Information shown
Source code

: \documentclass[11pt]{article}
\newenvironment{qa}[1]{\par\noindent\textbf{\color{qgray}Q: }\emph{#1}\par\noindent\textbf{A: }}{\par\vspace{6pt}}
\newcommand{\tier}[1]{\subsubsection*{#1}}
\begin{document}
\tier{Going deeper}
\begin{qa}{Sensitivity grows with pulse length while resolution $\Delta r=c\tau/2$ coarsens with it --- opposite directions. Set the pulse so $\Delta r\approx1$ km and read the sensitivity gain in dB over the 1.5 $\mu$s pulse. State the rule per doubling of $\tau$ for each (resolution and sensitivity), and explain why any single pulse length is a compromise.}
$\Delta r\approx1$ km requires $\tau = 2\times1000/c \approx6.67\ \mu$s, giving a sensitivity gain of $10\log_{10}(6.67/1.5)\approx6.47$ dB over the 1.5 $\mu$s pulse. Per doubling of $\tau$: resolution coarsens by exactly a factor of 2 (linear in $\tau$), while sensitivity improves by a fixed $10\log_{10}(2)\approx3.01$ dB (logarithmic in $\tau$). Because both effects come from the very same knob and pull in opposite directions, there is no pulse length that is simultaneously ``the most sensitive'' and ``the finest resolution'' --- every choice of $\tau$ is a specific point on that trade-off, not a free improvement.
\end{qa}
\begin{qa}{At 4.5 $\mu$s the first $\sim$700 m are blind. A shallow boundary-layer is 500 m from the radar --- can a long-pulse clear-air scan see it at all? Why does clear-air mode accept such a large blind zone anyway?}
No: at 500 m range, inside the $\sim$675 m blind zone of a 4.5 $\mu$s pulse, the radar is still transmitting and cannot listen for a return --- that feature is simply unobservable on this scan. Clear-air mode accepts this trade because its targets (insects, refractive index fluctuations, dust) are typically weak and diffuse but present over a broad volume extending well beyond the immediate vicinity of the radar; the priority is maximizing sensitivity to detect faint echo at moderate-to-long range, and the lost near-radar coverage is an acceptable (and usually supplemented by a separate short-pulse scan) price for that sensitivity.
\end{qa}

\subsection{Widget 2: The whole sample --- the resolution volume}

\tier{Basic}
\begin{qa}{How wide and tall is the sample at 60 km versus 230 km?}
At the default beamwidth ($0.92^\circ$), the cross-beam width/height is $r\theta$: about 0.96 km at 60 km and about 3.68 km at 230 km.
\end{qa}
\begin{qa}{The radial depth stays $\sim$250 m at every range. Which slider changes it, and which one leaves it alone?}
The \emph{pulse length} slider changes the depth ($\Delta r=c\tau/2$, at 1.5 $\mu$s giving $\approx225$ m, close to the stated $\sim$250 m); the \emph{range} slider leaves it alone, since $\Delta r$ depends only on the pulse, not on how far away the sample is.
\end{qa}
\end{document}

What to produce
All the data needs repeating. Return it exactly.

Response below
Source code

: \documentclass[11pt]{article}
\newenvironment{qa}[1]{\par\noindent\textbf{\color{qgray}Q: }\emph{#1}\par\noindent\textbf{A: }}{\par\vspace{6pt}}
\newcommand{\tier}[1]{\subsubsection*{#1}}
\begin{document}
\tier{Going deeper}
\begin{qa}{Sensitivity grows with pulse length while resolution $\Delta r=c\tau/2$ coarsens with it --- opposite directions. Set the pulse so $\Delta r\approx1$ km and read the sensitivity gain in dB over the 1.5 $\mu$s pulse. State the rule per doubling of $\tau$ for each (resolution and sensitivity), and explain why any single pulse length is a compromise.}
$\Delta r\approx1$ km requires $\tau = 2\times1000/c \approx6.67\ \mu$s, giving a sensitivity gain of $10\log_{10}(6.67/1.5)\approx6.47$ dB over the 1.5 $\mu$s pulse. Per doubling of $\tau$: resolution coarsens by exactly a factor of 2 (linear in $\tau$), while sensitivity improves by a fixed $10\log_{10}(2)\approx3.01$ dB (logarithmic in $\tau$). Because both effects come from the very same knob and pull in opposite directions, there is no pulse length that is simultaneously ``the most sensitive'' and ``the finest resolution'' --- every choice of $\tau$ is a specific point on that trade-off, not a free improvement.
\end{qa}
\begin{qa}{At 4.5 $\mu$s the first $\sim$700 m are blind. A shallow boundary-layer is 500 m from the radar --- can a long-pulse clear-air scan see it at all? Why does clear-air mode accept such a large blind zone anyway?}
No: at 500 m range, inside the $\sim$675 m blind zone of a 4.5 $\mu$s pulse, the radar is still transmitting and cannot listen for a return --- that feature is simply unobservable on this scan. Clear-air mode accepts this trade because its targets (insects, refractive index fluctuations, dust) are typically weak and diffuse but present over a broad volume extending well beyond the immediate vicinity of the radar; the priority is maximizing sensitivity to detect faint echo at moderate-to-long range, and the lost near-radar coverage is an acceptable (and usually supplemented by a separate short-pulse scan) price for that sensitivity.
\end{qa}

\subsection{Widget 2: The whole sample --- the resolution volume}

\tier{Basic}
\begin{qa}{How wide and tall is the sample at 60 km versus 230 km?}
At the default beamwidth ($0.92^\circ$), the cross-beam width/height is $r\theta$: about 0.96 km at 60 km and about 3.68 km at 230 km.
\end{qa}
\begin{qa}{The radial depth stays $\sim$250 m at every range. Which slider changes it, and which one leaves it alone?}
The \emph{pulse length} slider changes the depth ($\Delta r=c\tau/2$, at 1.5 $\mu$s giving $\approx225$ m, close to the stated $\sim$250 m); the \emph{range} slider leaves it alone, since $\Delta r$ depends only on the pulse, not on how far away the sample is.
\end{qa}
\end{document}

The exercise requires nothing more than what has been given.